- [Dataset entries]
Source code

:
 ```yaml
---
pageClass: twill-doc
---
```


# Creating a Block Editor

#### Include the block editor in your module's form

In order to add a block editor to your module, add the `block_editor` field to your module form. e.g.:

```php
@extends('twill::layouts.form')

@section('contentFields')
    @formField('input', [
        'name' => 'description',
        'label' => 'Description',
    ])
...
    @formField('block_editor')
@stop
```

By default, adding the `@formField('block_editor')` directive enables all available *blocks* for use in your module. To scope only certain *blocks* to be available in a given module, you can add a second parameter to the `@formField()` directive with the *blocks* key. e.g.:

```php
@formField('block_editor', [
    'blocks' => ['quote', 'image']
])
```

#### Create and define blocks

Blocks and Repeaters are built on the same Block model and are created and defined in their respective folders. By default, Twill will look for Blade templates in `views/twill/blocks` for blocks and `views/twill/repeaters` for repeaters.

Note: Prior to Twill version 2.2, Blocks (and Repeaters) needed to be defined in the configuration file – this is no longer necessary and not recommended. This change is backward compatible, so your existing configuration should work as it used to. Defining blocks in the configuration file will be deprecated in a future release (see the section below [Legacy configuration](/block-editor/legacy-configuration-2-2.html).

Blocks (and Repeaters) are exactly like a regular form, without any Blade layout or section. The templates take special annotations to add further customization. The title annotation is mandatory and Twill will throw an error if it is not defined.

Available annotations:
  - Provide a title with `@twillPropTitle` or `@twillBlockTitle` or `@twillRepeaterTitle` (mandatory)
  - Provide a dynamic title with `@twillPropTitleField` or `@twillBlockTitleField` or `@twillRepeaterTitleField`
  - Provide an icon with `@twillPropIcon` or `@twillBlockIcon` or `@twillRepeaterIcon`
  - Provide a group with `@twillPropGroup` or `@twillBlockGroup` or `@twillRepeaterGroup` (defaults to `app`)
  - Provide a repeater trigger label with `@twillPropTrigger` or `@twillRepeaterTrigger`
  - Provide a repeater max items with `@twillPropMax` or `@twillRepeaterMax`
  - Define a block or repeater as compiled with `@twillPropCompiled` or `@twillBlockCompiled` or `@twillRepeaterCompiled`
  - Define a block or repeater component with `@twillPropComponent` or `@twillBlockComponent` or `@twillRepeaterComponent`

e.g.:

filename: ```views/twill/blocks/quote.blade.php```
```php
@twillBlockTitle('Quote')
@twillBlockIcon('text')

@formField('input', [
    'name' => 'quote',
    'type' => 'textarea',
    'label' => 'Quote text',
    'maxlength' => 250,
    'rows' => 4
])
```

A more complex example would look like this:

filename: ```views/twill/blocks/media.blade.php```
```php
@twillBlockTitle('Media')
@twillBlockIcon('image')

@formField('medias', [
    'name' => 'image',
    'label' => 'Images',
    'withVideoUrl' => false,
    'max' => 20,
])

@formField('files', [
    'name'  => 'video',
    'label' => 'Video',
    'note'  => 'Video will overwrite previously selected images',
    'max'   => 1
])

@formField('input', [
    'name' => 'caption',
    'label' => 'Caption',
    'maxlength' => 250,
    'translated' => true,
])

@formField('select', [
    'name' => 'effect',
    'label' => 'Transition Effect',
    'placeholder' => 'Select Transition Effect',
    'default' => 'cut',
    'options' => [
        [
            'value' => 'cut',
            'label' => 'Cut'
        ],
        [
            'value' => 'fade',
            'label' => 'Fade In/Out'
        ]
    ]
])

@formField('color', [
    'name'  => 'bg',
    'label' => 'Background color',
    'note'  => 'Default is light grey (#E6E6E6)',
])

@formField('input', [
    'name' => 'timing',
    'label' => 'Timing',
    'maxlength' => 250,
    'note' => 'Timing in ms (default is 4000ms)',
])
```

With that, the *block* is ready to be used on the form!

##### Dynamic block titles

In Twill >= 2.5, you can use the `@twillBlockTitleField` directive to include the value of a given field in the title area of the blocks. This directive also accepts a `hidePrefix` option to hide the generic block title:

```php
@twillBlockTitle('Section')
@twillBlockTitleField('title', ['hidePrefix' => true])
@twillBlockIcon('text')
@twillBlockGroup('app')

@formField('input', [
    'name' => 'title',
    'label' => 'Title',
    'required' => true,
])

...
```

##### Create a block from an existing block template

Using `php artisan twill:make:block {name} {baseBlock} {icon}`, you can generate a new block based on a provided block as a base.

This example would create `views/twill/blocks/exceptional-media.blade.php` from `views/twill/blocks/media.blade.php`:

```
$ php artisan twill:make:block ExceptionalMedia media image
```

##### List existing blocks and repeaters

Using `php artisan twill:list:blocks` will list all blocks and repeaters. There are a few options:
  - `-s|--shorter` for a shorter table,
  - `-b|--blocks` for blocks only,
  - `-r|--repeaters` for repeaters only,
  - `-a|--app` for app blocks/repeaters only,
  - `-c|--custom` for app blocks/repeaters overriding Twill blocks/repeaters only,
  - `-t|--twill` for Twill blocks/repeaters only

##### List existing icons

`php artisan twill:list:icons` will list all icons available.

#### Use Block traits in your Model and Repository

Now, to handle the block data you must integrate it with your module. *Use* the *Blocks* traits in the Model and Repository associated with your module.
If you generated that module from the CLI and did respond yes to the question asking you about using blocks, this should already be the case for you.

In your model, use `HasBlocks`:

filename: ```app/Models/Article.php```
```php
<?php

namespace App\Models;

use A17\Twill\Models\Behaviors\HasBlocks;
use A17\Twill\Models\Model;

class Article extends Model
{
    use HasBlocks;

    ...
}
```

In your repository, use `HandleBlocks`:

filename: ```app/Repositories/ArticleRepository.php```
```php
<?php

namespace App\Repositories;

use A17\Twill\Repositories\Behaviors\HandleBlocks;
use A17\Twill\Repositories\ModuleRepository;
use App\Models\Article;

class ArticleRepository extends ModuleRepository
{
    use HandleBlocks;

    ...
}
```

- [WHAT YOU SHOULD DO] Take the records and restate them word for word.

- [WRITTEN ANSWER]
Source code

:
 ```yaml
---
pageClass: twill-doc
---
```


# Creating a Block Editor

#### Include the block editor in your module's form

In order to add a block editor to your module, add the `block_editor` field to your module form. e.g.:

```php
@extends('twill::layouts.form')

@section('contentFields')
    @formField('input', [
        'name' => 'description',
        'label' => 'Description',
    ])
...
    @formField('block_editor')
@stop
```

By default, adding the `@formField('block_editor')` directive enables all available *blocks* for use in your module. To scope only certain *blocks* to be available in a given module, you can add a second parameter to the `@formField()` directive with the *blocks* key. e.g.:

```php
@formField('block_editor', [
    'blocks' => ['quote', 'image']
])
```

#### Create and define blocks

Blocks and Repeaters are built on the same Block model and are created and defined in their respective folders. By default, Twill will look for Blade templates in `views/twill/blocks` for blocks and `views/twill/repeaters` for repeaters.

Note: Prior to Twill version 2.2, Blocks (and Repeaters) needed to be defined in the configuration file – this is no longer necessary and not recommended. This change is backward compatible, so your existing configuration should work as it used to. Defining blocks in the configuration file will be deprecated in a future release (see the section below [Legacy configuration](/block-editor/legacy-configuration-2-2.html).

Blocks (and Repeaters) are exactly like a regular form, without any Blade layout or section. The templates take special annotations to add further customization. The title annotation is mandatory and Twill will throw an error if it is not defined.

Available annotations:
  - Provide a title with `@twillPropTitle` or `@twillBlockTitle` or `@twillRepeaterTitle` (mandatory)
  - Provide a dynamic title with `@twillPropTitleField` or `@twillBlockTitleField` or `@twillRepeaterTitleField`
  - Provide an icon with `@twillPropIcon` or `@twillBlockIcon` or `@twillRepeaterIcon`
  - Provide a group with `@twillPropGroup` or `@twillBlockGroup` or `@twillRepeaterGroup` (defaults to `app`)
  - Provide a repeater trigger label with `@twillPropTrigger` or `@twillRepeaterTrigger`
  - Provide a repeater max items with `@twillPropMax` or `@twillRepeaterMax`
  - Define a block or repeater as compiled with `@twillPropCompiled` or `@twillBlockCompiled` or `@twillRepeaterCompiled`
  - Define a block or repeater component with `@twillPropComponent` or `@twillBlockComponent` or `@twillRepeaterComponent`

e.g.:

filename: ```views/twill/blocks/quote.blade.php```
```php
@twillBlockTitle('Quote')
@twillBlockIcon('text')

@formField('input', [
    'name' => 'quote',
    'type' => 'textarea',
    'label' => 'Quote text',
    'maxlength' => 250,
    'rows' => 4
])
```

A more complex example would look like this:

filename: ```views/twill/blocks/media.blade.php```
```php
@twillBlockTitle('Media')
@twillBlockIcon('image')

@formField('medias', [
    'name' => 'image',
    'label' => 'Images',
    'withVideoUrl' => false,
    'max' => 20,
])

@formField('files', [
    'name'  => 'video',
    'label' => 'Video',
    'note'  => 'Video will overwrite previously selected images',
    'max'   => 1
])

@formField('input', [
    'name' => 'caption',
    'label' => 'Caption',
    'maxlength' => 250,
    'translated' => true,
])

@formField('select', [
    'name' => 'effect',
    'label' => 'Transition Effect',
    'placeholder' => 'Select Transition Effect',
    'default' => 'cut',
    'options' => [
        [
            'value' => 'cut',
            'label' => 'Cut'
        ],
        [
            'value' => 'fade',
            'label' => 'Fade In/Out'
        ]
    ]
])

@formField('color', [
    'name'  => 'bg',
    'label' => 'Background color',
    'note'  => 'Default is light grey (#E6E6E6)',
])

@formField('input', [
    'name' => 'timing',
    'label' => 'Timing',
    'maxlength' => 250,
    'note' => 'Timing in ms (default is 4000ms)',
])
```

With that, the *block* is ready to be used on the form!

##### Dynamic block titles

In Twill >= 2.5, you can use the `@twillBlockTitleField` directive to include the value of a given field in the title area of the blocks. This directive also accepts a `hidePrefix` option to hide the generic block title:

```php
@twillBlockTitle('Section')
@twillBlockTitleField('title', ['hidePrefix' => true])
@twillBlockIcon('text')
@twillBlockGroup('app')

@formField('input', [
    'name' => 'title',
    'label' => 'Title',
    'required' => true,
])

...
```

##### Create a block from an existing block template

Using `php artisan twill:make:block {name} {baseBlock} {icon}`, you can generate a new block based on a provided block as a base.

This example would create `views/twill/blocks/exceptional-media.blade.php` from `views/twill/blocks/media.blade.php`:

```
$ php artisan twill:make:block ExceptionalMedia media image
```

##### List existing blocks and repeaters

Using `php artisan twill:list:blocks` will list all blocks and repeaters. There are a few options:
  - `-s|--shorter` for a shorter table,
  - `-b|--blocks` for blocks only,
  - `-r|--repeaters` for repeaters only,
  - `-a|--app` for app blocks/repeaters only,
  - `-c|--custom` for app blocks/repeaters overriding Twill blocks/repeaters only,
  - `-t|--twill` for Twill blocks/repeaters only

##### List existing icons

`php artisan twill:list:icons` will list all icons available.

#### Use Block traits in your Model and Repository

Now, to handle the block data you must integrate it with your module. *Use* the *Blocks* traits in the Model and Repository associated with your module.
If you generated that module from the CLI and did respond yes to the question asking you about using blocks, this should already be the case for you.

In your model, use `HasBlocks`:

filename: ```app/Models/Article.php```
```php
<?php

namespace App\Models;

use A17\Twill\Models\Behaviors\HasBlocks;
use A17\Twill\Models\Model;

class Article extends Model
{
    use HasBlocks;

    ...
}
```

In your repository, use `HandleBlocks`:

filename: ```app/Repositories/ArticleRepository.php```
```php
<?php

namespace App\Repositories;

use A17\Twill\Repositories\Behaviors\HandleBlocks;
use A17\Twill\Repositories\ModuleRepository;
use App\Models\Article;

class ArticleRepository extends ModuleRepository
{
    use HandleBlocks;

    ...
}
```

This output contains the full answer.